First, Brenda’s husband was not a Christian and was an alcoholic. Although he loved his children, he wasn’t a good influence. My children’s father was a kind Christian man who was a good example.

Brenda’s children attended public school through high school. My children attended Christian schools through college.

Brenda’s son began using drugs and alcohol in his teens and was killed while driving drunk when he was 21, leaving an infant son and the child’s unmarried mother. Brenda’s daughter was a successful Army officer, but had two rocky marriages behind her before she was 30.

My children graduated from college, were virgins when they married at 25 and 30, attend church regularly and so far have happy marriages.

What made the difference? It had little to do with me or Brenda but had everything to do with the friends they made.

Here’s what I think.

Can you make good Christian friends in public school? Absolutely.

Were there more choices in a Christian school? Yes, I think so.

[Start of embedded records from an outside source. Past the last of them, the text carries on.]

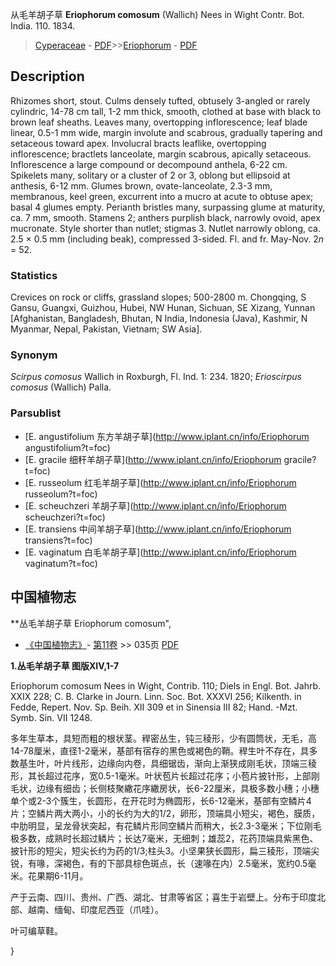 从毛羊胡子草 **Eriophorum comosum** (Wallich) Nees in Wight Contr. Bot. India. 110. 1834.

> [Cyperaceae](http://www.iplant.cn/info/Cyperaceae?t=foc) - [PDF](http://www.iplant.cn/foc/pdf/Cyperaceae.pdf)>>[Eriophorum](http://www.iplant.cn/info/Eriophorum?t=foc) - [PDF](http://www.iplant.cn/foc/pdf/Eriophorum.pdf)

## Description

Rhizomes short, stout. Culms densely tufted, obtusely 3-angled or rarely cylindric, 14-78 cm tall, 1-2 mm thick, smooth, clothed at base with black to brown leaf sheaths. Leaves many, overtopping inflorescence; leaf blade linear, 0.5-1 mm wide, margin involute and scabrous, gradually tapering and setaceous toward apex. Involucral bracts leaflike, overtopping inflorescence; bractlets lanceolate, margin scabrous, apically setaceous. Inflorescence a large compound or decompound anthela, 6-22 cm. Spikelets many, solitary or a cluster of 2 or 3, oblong but ellipsoid at anthesis, 6-12 mm. Glumes brown, ovate-lanceolate, 2.3-3 mm, membranous, keel green, excurrent into a mucro at acute to obtuse apex; basal 4 glumes empty. Perianth bristles many, surpassing glume at maturity, ca. 7 mm, smooth. Stamens 2; anthers purplish black, narrowly ovoid, apex mucronate. Style shorter than nutlet; stigmas 3. Nutlet narrowly oblong, ca. 2.5 × 0.5 mm (including beak), compressed 3-sided. Fl. and fr. May-Nov. 2*n* = 52.

### Statistics
Crevices on rock or cliffs, grassland slopes; 500-2800 m. Chongqing, S Gansu, Guangxi, Guizhou, Hubei, NW Hunan, Sichuan, SE Xizang, Yunnan [Afghanistan, Bangladesh, Bhutan, N India, Indonesia (Java), Kashmir, N Myanmar, Nepal, Pakistan, Vietnam; SW Asia].

### Synonym
*Scirpus comosus* Wallich in Roxburgh, Fl. Ind. 1: 234. 1820; *Erioscirpus comosus* (Wallich) Palla.

### Parsublist

* [E.  angustifolium  东方羊胡子草](http://www.iplant.cn/info/Eriophorum angustifolium?t=foc)
* [E.  gracile  细秆羊胡子草](http://www.iplant.cn/info/Eriophorum gracile?t=foc)
* [E.  russeolum  红毛羊胡子草](http://www.iplant.cn/info/Eriophorum russeolum?t=foc)
* [E.  scheuchzeri  羊胡子草](http://www.iplant.cn/info/Eriophorum scheuchzeri?t=foc)
* [E.  transiens  中间羊胡子草](http://www.iplant.cn/info/Eriophorum transiens?t=foc)
* [E.  vaginatum  白毛羊胡子草](http://www.iplant.cn/info/Eriophorum vaginatum?t=foc)

## 中国植物志

**丛毛羊胡子草 Eriophorum comosum",

* [《中国植物志》](http://www.iplant.cn/frps)- [第11卷](http://www.iplant.cn/frps/vol/11) >> 035页 [PDF](http://www.iplant.cn/frps/pdf/11/035.pdf)


**1.丛毛羊胡子草 图版XIV,1-7**

Eriophorum comosum Nees in Wight, Contrib. 110; Diels in Engl. Bot. Jahrb. XXIX 228; C. B. Clarke in Journ. Linn. Soc. Bot. XXXVI 256; Kilkenth. in Fedde, Repert. Nov. Sp. Beih. XII 309 et in Sinensia III 82; Hand. -Mzt. Symb. Sin. VII 1248.

多年生草本，具短而粗的根状茎。稈密丛生，钝三稜形，少有圆筒状，无毛，高14-78厘米，直径1-2毫米，基部有宿存的黑色或褐色的鞘。稈生叶不存在，具多数基生叶，叶片线形，边缘向内卷，具细锯齿，渐向上渐狭成刚毛状，顶端三稜形，其长超过花序，宽0.5-1毫米。叶状苞片长超过花序；小苞片披针形，上部刚毛状，边缘有细齿；长侧枝聚繖花序繖房状，长6-22厘米，具极多数小穗；小穗单个或2-3个簇生，长圆形，在开花时为椭圆形，长6-12毫米，基部有空鳞片4片；空鳞片两大两小，小的长约为大的1/2，卵形，顶端具小短尖，褐色，膜质，中肋明显，呈龙骨状突起，有花鳞片形同空鳞片而稍大，长2.3-3毫米；下位刚毛极多数，成熟时长超过鳞片；长达7毫米，无细刺；雄蕊2，花药顶端具紫黑色、披针形的短尖，短尖长约为药的1/3;柱头3。小坚果狭长圆形，扁三稜形，顶端尖锐，有喙，深褐色，有的下部具棕色斑点，长（速喙在内）2.5毫米，宽约0.5毫米。花果期6-11月。

产于云南、四川、贵州、广西、湖北、甘肃等省区；喜生于岩壁上。分布于印度北部、越南、缅甸、印度尼西亚（爪哇）。

叶可编草鞋。

}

Are there bad influences in Christian schools? Yes. There were drugs, alcohol and premarital sex, but since the school was small and I knew all my children’s friends, I was able to encourage the friendships that I thought would be good for them. They often led out in youth activities with their friends and ended up attending the same Christian college, where they continued to be leaders in religious activities.

Did some of their friends choose unhealthy activities? Yep. What happened then? Their friends helped them get back on track and held them accountable – an activity they continue to maintain.

Is good parenting important? Absolutely, but I truly believe that the best thing we can do for our children is help them develop Godly friends. “A friend is always loyal” (Proverbs 17:17).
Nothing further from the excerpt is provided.